Aquella noche los gritos dejaron inmóvil a Francisco y sus hijos. María los vio frente a su rostro, con los ojos llenos de ansiedad y pena, donde hubiera querido ver amor y gratitud. Se sintió tan vacía, incomprendida y estúpida que la idea del Paraiso le pareció maravillosa y quiso alcanzarlo y en un arrebato corrió al balcón y decidió volar.

Desde el hospital, mirando la puerta del quirófano con un hilo de esperanza, él niega haber actuado con mala intención, pero afirma que ella decidió sacrificarse por la familia y que él no la obligó.

Pocos días después, en medio de una agenda donde María tomaba nota de recetas y fechas de vencimiento para pagar las facturas; Francisco encontró una carta dirigida a él, donde se lee un dolor que ella no supo expresar de otro modo.

María declaraba que un hombre que ama verdaderamente no permite que todos los sacrificios sean de la esposa, que no se casa con su trabajo abandonando y pisoteando todo lo que lo rodea.

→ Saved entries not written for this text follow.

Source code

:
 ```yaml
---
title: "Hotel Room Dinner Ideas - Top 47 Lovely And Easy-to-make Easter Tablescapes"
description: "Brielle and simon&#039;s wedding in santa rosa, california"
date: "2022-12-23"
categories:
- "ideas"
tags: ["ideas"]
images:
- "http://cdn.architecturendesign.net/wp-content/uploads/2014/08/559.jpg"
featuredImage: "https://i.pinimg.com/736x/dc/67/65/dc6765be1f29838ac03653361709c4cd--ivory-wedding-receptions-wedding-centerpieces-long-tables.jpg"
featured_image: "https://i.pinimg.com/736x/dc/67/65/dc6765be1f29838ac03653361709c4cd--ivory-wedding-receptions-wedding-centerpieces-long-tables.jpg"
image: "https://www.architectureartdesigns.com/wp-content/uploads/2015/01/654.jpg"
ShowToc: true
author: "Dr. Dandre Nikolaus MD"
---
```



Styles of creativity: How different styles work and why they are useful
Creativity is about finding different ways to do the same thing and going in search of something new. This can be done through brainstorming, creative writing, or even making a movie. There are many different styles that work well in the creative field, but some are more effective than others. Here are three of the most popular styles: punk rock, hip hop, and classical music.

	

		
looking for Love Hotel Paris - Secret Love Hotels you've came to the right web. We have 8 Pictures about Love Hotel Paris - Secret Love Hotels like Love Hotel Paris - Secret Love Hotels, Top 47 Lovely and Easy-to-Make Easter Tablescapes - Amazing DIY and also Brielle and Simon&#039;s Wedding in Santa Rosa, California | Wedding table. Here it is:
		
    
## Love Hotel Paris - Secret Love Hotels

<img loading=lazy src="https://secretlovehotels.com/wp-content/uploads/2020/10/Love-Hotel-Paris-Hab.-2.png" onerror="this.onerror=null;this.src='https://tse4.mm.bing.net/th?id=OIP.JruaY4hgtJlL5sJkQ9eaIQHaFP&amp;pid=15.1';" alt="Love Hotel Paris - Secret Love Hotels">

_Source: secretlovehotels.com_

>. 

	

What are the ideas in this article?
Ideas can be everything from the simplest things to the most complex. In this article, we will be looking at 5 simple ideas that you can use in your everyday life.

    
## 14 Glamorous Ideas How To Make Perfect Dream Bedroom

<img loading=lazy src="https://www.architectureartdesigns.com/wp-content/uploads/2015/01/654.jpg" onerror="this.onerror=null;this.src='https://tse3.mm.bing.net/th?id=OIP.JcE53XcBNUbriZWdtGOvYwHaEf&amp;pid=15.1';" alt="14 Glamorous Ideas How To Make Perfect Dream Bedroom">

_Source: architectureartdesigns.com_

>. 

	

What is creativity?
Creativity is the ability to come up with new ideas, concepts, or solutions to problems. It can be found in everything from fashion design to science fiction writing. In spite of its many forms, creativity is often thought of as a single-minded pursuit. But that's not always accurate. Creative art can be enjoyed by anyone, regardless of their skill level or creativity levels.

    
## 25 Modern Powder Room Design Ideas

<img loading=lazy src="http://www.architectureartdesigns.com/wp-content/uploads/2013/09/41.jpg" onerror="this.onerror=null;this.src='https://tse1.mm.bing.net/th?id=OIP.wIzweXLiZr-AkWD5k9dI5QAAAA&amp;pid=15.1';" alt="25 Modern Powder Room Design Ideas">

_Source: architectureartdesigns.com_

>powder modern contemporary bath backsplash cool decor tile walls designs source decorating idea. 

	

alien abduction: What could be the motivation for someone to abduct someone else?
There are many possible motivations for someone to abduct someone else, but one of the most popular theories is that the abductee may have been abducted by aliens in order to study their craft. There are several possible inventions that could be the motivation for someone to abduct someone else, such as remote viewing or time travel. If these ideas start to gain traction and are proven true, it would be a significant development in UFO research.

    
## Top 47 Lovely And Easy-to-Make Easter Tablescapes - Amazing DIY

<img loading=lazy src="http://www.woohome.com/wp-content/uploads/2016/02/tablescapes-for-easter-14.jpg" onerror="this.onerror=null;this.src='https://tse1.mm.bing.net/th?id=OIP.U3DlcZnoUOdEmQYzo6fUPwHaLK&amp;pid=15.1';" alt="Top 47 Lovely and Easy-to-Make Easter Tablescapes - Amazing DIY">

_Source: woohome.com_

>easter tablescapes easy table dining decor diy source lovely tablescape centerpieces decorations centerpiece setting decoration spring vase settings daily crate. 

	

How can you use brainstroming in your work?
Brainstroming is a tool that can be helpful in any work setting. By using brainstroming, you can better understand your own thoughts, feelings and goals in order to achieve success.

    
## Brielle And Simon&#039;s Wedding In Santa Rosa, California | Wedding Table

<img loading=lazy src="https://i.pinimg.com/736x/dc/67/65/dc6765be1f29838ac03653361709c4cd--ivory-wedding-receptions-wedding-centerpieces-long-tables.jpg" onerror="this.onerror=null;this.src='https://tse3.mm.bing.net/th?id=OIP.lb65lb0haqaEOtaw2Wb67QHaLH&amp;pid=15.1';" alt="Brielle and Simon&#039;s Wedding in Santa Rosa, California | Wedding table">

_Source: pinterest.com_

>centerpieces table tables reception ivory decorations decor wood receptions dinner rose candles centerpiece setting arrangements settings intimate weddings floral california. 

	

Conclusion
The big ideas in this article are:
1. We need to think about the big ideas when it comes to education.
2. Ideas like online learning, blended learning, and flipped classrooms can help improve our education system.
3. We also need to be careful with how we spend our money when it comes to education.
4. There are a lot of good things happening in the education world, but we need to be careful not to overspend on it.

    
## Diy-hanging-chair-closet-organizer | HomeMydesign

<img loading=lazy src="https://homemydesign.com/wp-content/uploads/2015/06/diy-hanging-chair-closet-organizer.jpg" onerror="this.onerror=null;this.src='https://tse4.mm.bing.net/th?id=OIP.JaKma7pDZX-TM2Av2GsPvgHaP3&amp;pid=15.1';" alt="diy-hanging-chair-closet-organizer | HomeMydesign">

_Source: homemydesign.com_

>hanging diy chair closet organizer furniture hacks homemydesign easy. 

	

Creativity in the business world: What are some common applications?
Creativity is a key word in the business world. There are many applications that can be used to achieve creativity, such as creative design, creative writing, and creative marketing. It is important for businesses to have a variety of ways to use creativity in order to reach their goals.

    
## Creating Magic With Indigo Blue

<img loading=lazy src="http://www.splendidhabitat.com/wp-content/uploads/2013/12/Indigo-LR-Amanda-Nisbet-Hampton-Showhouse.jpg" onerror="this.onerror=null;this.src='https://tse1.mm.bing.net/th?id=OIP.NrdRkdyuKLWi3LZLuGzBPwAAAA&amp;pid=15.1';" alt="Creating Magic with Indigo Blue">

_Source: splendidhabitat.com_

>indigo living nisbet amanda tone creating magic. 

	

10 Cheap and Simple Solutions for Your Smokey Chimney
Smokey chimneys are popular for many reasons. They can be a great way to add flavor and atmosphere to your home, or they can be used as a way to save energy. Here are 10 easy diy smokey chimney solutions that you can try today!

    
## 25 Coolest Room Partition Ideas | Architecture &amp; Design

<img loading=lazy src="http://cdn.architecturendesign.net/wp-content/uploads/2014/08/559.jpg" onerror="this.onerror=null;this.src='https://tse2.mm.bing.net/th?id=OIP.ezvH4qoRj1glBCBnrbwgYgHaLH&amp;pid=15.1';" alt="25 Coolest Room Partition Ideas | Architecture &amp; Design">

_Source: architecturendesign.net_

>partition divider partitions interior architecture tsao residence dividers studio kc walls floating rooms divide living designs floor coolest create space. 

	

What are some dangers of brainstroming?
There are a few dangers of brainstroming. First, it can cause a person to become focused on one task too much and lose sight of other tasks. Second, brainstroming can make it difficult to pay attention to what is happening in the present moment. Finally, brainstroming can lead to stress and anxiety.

Ella dejaba escrito que Francisco la había dejado sola para correr detrás de una promoción, un cargo más importante, una carta de felicitaciones, una palmadita en la espalda, o un aumento de sueldo. Decía que los reconocimientos en su puesto de trabajo eran toda su vida y ella y sus hijos fueron desapareciendo de sus prioridades, fueron transformándose en adornos sobre los muebles que de tanto verlos ya das por descontado que estén siempre allí, como daba por seguro que hallaría siempre la cama hecha y la comida lista; pero el trabajo no debe ser todo en tu vida, no se deben perder las prioridades, no se deben pisotear los afectos.

Yo soy vecina de la familia y en medio de la desgracia tuve la suerte de conseguir trabajo, ahora soy quien se ocupa de la casa y los chicos. Nunca quise estudiar y este trabajo me hace muy feliz porque logro pagar el alquiler y hacer las compras. Cuando vuelven el señor del trabajo y la señora de la facultad, yo les digo que está todo listo y me voy satisfecha a mi casa.